Quicksilver and Shadow, by Charles de Lint (Subterranean Press, 2005)

Very few authors can compare to Charles de Lint when it comes to urban fantasy, a sub-genre he all but helped define over the past thirty years. His magical tales of the mythical North American city of Newford have placed magic in the unlikeliest of urban environments, with everything from vampires to fairies, electronic ghosts to shape-shifting animal spirits, hiding amongst normal people. His ability to weave together magic, music, and a love of the fantastic has helped de Lint to create an impressive body of work, both in short fiction and in novels. But until recently, many of his earliest works, the stories that helped to build his early career, have remained uncollected, even as his Newford stories were gathered together.

Quicksilver & Shadow is the second collection of early de Lint stories to be released by Subterranean Press, a publisher which specializes in high-quality, limited-run chapbooks, short fiction collections, and reprints by various notable authors. This volume brings together seventeen of de Lint’s lesser-known works, covering dark and contemporary fantasy, horror, science fiction, and his Bordertown novellas. Along the way, we’re treated to his thoughts on these early works, and we get a very real look at both his beginning successes, and his occasional missteps. Hey, even de Lint, a master of his craft, had to start somewhere, and he’s the first to admit that not everything he did in the beginning caught on like it should have.

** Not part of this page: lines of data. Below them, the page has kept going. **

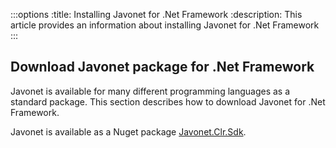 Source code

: :::options
:title: Installing Javonet for .Net Framework
:description: This article provides an information about installing Javonet for .Net Framework
:::

## Download Javonet package for .Net Framework

Javonet is available for many different programming languages as a standard package. This section describes how to download Javonet for .Net Framework.

Javonet is available as a Nuget package [Javonet.Clr.Sdk](https://www.nuget.org/packages/Javonet.Clr.Sdk). 

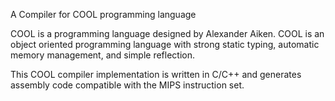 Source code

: A Compiler for COOL programming language

COOL is a programming language designed by Alexander Aiken. COOL is an object oriented programming language with strong static typing, automatic memory management, and simple reflection.

This COOL compiler implementation is written in C/C++ and generates assembly code compatible with the MIPS instruction set.
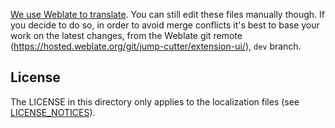 [We use Weblate to translate](https://hosted.weblate.org/projects/jump-cutter/).
You can still edit these files manually though. If you decide to do so, in order to avoid merge conflicts it's best to base your work on the latest changes, from the Weblate git remote (<https://hosted.weblate.org/git/jump-cutter/extension-ui/>), `dev` branch.

## License

The LICENSE in this directory only applies to the localization files (see [LICENSE_NOTICES]).

[LICENSE_NOTICES]: ./LICENSE_NOTICES
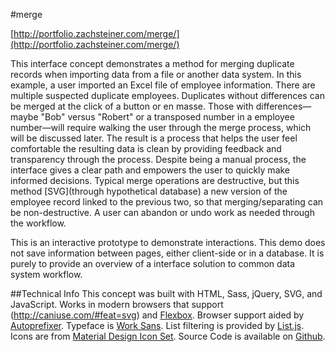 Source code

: #merge

[http://portfolio.zachsteiner.com/merge/](http://portfolio.zachsteiner.com/merge/)


This interface concept demonstrates a method for merging duplicate records when importing data from a file or another data system. In this example, a user imported an Excel file of employee information. There are multiple suspected duplicate employees. Duplicates without differences can be merged at the click of a button or en masse. Those with differences&mdash;maybe "Bob" versus "Robert" or a transposed number in a employee number&mdash;will require walking the user through the merge process, which will be discussed later. The result is a process that helps the user feel comfortable the resulting data is clean by providing feedback and transparency through the process. Despite being a manual process, the interface gives a clear path and empowers the user to quickly make informed decisions. Typical merge operations are destructive, but this method [SVG](through hypothetical database) a new version of the employee record linked to the previous two, so that merging/separating can be non-destructive. A user can abandon or undo work as needed through the workflow.

This is an interactive prototype to demonstrate interactions. This demo does not save information between pages, either client-side or in a database. It is purely to provide an overview of a interface solution to common data system workflow.

##Technical Info
This concept was built with HTML, Sass, jQuery, SVG, and JavaScript. Works in modern browsers that support (http://caniuse.com/#feat=svg) and [Flexbox](http://caniuse.com/#feat=flexbox). Browser support aided by [Autoprefixer](https://github.com/postcss/autoprefixer).
Typeface is [Work Sans](http://weiweihuanghuang.github.io/Work-Sans/). List filtering is provided by [List.js](http://www.listjs.com). Icons are from [Material Design Icon Set](https://github.com/google/material-design-icons).
Source Code is available on [Github](https://github.com/zsteiner/merge).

Some of the stories are strong ones, such as “Scars,” a ghost story in which a young man has to come to terms with his father’s death and learns how to let go. It may be short on anything actually going on, but the characterization and sheer poignancy makes up for that. “We Are Dead Together” sets up an interesting premise: a world where Gypsies (the Rom) live side-by-side with vampires (here, called shilmullo). Some have learned to live with the form of slavery/bondage that keeps them in servitude to the vampires. Others chafe at this. And one musician is caught in the middle, looking to atone for a mistake. Her decision is both powerful and tragic. “Death Leaves An Echo” is another kind of ghost story, one of his longer works.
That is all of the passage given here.